[[ EXTRACTED DATA open ]]
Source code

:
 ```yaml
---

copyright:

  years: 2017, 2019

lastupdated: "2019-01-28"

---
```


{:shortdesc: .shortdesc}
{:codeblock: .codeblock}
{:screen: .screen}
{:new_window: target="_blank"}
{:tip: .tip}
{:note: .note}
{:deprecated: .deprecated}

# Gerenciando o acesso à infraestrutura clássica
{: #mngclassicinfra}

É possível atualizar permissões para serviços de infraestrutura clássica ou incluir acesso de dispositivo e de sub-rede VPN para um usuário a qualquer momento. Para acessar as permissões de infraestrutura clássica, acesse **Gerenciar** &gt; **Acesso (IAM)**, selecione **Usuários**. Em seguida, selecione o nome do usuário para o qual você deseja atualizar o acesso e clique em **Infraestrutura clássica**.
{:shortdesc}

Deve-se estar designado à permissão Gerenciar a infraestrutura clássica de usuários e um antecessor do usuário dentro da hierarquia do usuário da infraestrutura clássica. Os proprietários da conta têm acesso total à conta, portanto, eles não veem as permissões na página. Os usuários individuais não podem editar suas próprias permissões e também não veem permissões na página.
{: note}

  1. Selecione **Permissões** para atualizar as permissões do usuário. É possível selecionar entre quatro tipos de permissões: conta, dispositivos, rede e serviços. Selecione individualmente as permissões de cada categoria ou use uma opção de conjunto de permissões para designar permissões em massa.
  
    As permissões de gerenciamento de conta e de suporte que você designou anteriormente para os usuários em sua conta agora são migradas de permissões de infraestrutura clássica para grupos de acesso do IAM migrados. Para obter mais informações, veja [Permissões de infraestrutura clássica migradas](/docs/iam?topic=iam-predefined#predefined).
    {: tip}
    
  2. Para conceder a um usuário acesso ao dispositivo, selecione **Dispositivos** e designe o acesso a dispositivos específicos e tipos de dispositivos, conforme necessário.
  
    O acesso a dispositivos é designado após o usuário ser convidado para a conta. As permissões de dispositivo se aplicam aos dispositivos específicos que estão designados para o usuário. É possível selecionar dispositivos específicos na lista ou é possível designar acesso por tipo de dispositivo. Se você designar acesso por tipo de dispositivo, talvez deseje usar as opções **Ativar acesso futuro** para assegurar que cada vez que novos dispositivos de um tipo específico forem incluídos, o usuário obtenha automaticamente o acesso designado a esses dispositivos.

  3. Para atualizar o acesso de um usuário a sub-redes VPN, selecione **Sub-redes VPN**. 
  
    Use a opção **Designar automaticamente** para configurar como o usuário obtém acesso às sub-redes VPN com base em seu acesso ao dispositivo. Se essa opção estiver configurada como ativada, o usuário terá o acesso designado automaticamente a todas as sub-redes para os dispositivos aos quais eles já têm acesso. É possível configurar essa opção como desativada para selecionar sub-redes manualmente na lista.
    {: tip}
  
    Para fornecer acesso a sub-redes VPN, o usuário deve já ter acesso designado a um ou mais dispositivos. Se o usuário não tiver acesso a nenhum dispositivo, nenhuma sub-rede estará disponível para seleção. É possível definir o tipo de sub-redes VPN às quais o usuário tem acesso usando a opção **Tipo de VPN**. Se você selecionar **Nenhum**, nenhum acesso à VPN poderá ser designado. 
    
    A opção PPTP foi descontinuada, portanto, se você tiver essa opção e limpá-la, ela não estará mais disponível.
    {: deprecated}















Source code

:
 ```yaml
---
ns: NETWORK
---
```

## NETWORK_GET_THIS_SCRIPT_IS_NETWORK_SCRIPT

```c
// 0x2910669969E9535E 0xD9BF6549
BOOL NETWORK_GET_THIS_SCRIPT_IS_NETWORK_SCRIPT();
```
[[ EXTRACTED DATA closed ]]
ABOUT THIS EXERCISE —
Output each line of the entries exactly, so that nothing is lost.

ANSWER TO THIS PROBLEM —
Source code

:
 ```yaml
---

copyright:

  years: 2017, 2019

lastupdated: "2019-01-28"

---
```


{:shortdesc: .shortdesc}
{:codeblock: .codeblock}
{:screen: .screen}
{:new_window: target="_blank"}
{:tip: .tip}
{:note: .note}
{:deprecated: .deprecated}

# Gerenciando o acesso à infraestrutura clássica
{: #mngclassicinfra}

É possível atualizar permissões para serviços de infraestrutura clássica ou incluir acesso de dispositivo e de sub-rede VPN para um usuário a qualquer momento. Para acessar as permissões de infraestrutura clássica, acesse **Gerenciar** &gt; **Acesso (IAM)**, selecione **Usuários**. Em seguida, selecione o nome do usuário para o qual você deseja atualizar o acesso e clique em **Infraestrutura clássica**.
{:shortdesc}

Deve-se estar designado à permissão Gerenciar a infraestrutura clássica de usuários e um antecessor do usuário dentro da hierarquia do usuário da infraestrutura clássica. Os proprietários da conta têm acesso total à conta, portanto, eles não veem as permissões na página. Os usuários individuais não podem editar suas próprias permissões e também não veem permissões na página.
{: note}

  1. Selecione **Permissões** para atualizar as permissões do usuário. É possível selecionar entre quatro tipos de permissões: conta, dispositivos, rede e serviços. Selecione individualmente as permissões de cada categoria ou use uma opção de conjunto de permissões para designar permissões em massa.
  
    As permissões de gerenciamento de conta e de suporte que você designou anteriormente para os usuários em sua conta agora são migradas de permissões de infraestrutura clássica para grupos de acesso do IAM migrados. Para obter mais informações, veja [Permissões de infraestrutura clássica migradas](/docs/iam?topic=iam-predefined#predefined).
    {: tip}
    
  2. Para conceder a um usuário acesso ao dispositivo, selecione **Dispositivos** e designe o acesso a dispositivos específicos e tipos de dispositivos, conforme necessário.
  
    O acesso a dispositivos é designado após o usuário ser convidado para a conta. As permissões de dispositivo se aplicam aos dispositivos específicos que estão designados para o usuário. É possível selecionar dispositivos específicos na lista ou é possível designar acesso por tipo de dispositivo. Se você designar acesso por tipo de dispositivo, talvez deseje usar as opções **Ativar acesso futuro** para assegurar que cada vez que novos dispositivos de um tipo específico forem incluídos, o usuário obtenha automaticamente o acesso designado a esses dispositivos.

  3. Para atualizar o acesso de um usuário a sub-redes VPN, selecione **Sub-redes VPN**. 
  
    Use a opção **Designar automaticamente** para configurar como o usuário obtém acesso às sub-redes VPN com base em seu acesso ao dispositivo. Se essa opção estiver configurada como ativada, o usuário terá o acesso designado automaticamente a todas as sub-redes para os dispositivos aos quais eles já têm acesso. É possível configurar essa opção como desativada para selecionar sub-redes manualmente na lista.
    {: tip}
  
    Para fornecer acesso a sub-redes VPN, o usuário deve já ter acesso designado a um ou mais dispositivos. Se o usuário não tiver acesso a nenhum dispositivo, nenhuma sub-rede estará disponível para seleção. É possível definir o tipo de sub-redes VPN às quais o usuário tem acesso usando a opção **Tipo de VPN**. Se você selecionar **Nenhum**, nenhum acesso à VPN poderá ser designado. 
    
    A opção PPTP foi descontinuada, portanto, se você tiver essa opção e limpá-la, ela não estará mais disponível.
    {: deprecated}















Source code

:
 ```yaml
---
ns: NETWORK
---
```

## NETWORK_GET_THIS_SCRIPT_IS_NETWORK_SCRIPT

```c
// 0x2910669969E9535E 0xD9BF6549
BOOL NETWORK_GET_THIS_SCRIPT_IS_NETWORK_SCRIPT();
```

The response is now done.